## Problem to solve
Report each line from the data below that holds the word "Management".

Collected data
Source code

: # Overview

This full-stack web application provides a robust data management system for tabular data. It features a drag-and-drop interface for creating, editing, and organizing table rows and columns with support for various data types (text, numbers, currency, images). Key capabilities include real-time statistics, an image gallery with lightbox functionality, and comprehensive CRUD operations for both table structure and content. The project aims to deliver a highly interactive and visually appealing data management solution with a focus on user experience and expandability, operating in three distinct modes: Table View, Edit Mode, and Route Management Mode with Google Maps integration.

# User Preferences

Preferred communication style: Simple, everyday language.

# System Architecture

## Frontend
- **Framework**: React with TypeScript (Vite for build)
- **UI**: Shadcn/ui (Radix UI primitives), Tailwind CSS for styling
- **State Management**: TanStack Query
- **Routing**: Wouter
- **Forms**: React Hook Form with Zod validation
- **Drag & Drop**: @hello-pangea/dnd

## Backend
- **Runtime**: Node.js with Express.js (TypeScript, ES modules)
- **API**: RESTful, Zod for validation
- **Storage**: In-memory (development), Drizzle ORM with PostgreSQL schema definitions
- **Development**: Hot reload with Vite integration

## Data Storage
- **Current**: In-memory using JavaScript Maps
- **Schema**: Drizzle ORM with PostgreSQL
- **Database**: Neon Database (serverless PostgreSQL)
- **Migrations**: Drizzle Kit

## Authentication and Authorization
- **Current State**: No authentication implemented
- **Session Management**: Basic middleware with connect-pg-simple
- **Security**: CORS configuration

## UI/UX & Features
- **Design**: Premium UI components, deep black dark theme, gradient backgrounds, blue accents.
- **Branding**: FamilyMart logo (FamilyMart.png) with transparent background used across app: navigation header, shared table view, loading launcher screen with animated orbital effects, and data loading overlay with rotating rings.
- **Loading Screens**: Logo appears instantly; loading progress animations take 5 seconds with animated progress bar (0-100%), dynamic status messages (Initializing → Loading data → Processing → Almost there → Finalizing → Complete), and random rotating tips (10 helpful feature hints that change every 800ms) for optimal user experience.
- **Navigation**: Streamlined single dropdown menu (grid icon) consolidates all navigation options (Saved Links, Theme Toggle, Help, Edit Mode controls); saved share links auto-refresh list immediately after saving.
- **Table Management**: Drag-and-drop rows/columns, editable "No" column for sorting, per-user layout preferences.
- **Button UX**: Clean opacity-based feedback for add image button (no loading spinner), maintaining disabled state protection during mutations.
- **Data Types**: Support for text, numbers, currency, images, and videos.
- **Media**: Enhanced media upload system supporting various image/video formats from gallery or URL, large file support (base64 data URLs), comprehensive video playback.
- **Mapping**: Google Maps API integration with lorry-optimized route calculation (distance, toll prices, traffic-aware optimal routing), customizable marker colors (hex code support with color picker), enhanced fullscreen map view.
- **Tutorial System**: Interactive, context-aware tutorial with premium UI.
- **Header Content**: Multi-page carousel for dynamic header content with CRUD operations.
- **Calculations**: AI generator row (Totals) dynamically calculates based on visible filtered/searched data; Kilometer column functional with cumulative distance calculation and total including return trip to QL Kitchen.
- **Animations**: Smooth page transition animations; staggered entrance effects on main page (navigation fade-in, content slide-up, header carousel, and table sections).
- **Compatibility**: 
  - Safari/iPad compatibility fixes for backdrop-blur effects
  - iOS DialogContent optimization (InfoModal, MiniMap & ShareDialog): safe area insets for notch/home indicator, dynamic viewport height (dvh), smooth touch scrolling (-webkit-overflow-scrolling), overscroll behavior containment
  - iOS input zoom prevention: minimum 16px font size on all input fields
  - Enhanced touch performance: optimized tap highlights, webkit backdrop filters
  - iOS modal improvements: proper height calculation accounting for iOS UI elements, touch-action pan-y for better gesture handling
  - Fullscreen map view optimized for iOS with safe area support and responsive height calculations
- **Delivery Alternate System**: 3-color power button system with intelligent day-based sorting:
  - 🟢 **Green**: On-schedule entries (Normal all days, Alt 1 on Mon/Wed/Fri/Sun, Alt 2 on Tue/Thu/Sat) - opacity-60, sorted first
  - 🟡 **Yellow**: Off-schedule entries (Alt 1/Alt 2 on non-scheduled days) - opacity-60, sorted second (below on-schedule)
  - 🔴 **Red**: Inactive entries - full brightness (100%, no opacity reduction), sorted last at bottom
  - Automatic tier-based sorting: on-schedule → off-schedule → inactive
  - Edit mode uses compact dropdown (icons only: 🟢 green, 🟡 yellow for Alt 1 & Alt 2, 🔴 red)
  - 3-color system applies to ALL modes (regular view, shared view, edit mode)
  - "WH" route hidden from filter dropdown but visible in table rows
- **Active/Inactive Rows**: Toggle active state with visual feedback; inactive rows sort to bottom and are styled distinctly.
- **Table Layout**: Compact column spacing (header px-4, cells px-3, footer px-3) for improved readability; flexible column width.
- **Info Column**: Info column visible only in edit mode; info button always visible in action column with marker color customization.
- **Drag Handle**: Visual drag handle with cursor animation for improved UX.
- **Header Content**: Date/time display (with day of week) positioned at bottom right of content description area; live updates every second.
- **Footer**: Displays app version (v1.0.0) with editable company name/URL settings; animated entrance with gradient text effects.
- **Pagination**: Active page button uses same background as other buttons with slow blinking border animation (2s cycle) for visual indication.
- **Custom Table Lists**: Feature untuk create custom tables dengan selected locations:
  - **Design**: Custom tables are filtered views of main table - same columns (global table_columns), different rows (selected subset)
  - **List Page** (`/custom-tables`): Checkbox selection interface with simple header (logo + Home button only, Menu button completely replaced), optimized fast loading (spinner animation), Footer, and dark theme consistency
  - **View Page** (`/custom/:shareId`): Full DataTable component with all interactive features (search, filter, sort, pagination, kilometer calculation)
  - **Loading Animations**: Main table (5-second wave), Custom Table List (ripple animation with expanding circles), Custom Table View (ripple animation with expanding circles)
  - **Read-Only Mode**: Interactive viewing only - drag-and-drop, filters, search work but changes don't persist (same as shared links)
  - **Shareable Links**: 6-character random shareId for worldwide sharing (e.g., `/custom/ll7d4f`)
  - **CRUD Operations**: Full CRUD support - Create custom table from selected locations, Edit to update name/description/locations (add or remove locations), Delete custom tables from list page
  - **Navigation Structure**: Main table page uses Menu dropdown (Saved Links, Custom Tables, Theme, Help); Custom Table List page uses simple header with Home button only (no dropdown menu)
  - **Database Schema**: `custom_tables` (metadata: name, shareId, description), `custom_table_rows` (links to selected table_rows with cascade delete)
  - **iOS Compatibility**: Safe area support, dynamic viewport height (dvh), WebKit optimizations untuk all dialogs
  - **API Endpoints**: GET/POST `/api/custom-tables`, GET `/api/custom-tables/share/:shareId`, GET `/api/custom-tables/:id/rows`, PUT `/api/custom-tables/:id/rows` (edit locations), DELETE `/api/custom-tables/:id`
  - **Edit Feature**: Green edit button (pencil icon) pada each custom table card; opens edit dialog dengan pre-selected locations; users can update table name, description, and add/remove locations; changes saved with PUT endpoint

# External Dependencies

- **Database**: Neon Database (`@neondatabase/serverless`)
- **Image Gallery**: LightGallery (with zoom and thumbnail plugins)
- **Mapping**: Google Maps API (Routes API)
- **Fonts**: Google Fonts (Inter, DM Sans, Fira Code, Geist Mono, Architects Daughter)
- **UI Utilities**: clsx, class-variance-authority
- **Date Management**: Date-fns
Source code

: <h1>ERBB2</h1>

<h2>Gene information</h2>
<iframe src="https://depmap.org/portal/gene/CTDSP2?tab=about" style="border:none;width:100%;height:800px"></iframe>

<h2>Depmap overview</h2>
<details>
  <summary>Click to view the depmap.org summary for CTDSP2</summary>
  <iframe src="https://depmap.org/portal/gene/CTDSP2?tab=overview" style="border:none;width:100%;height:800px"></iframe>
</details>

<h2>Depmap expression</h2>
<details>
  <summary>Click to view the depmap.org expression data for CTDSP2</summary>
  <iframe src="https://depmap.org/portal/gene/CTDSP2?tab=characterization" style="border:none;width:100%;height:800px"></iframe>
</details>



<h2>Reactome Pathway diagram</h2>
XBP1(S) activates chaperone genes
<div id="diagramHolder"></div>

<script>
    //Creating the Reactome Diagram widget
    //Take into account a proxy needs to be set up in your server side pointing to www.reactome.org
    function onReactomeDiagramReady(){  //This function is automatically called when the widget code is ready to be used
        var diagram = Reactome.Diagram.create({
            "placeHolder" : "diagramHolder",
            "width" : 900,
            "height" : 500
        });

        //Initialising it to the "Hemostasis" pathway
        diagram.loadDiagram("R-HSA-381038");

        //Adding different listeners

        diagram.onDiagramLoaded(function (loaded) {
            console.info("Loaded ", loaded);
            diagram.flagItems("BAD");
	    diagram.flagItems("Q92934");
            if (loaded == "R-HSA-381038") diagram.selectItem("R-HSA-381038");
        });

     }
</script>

## Answer to the problem
This full-stack web application provides a robust data management system for tabular data. It features a drag-and-drop interface for creating, editing, and organizing table rows and columns with support for various data types (text, numbers, currency, images). Key capabilities include real-time statistics, an image gallery with lightbox functionality, and comprehensive CRUD operations for both table structure and content. The project aims to deliver a highly interactive and visually appealing data management solution with a focus on user experience and expandability, operating in three distinct modes: Table View, Edit Mode, and Route Management Mode with Google Maps integration.
- **State Management**: TanStack Query
- **Session Management**: Basic middleware with connect-pg-simple
- **Table Management**: Drag-and-drop rows/columns, editable "No" column for sorting, per-user layout preferences.
- **Date Management**: Date-fns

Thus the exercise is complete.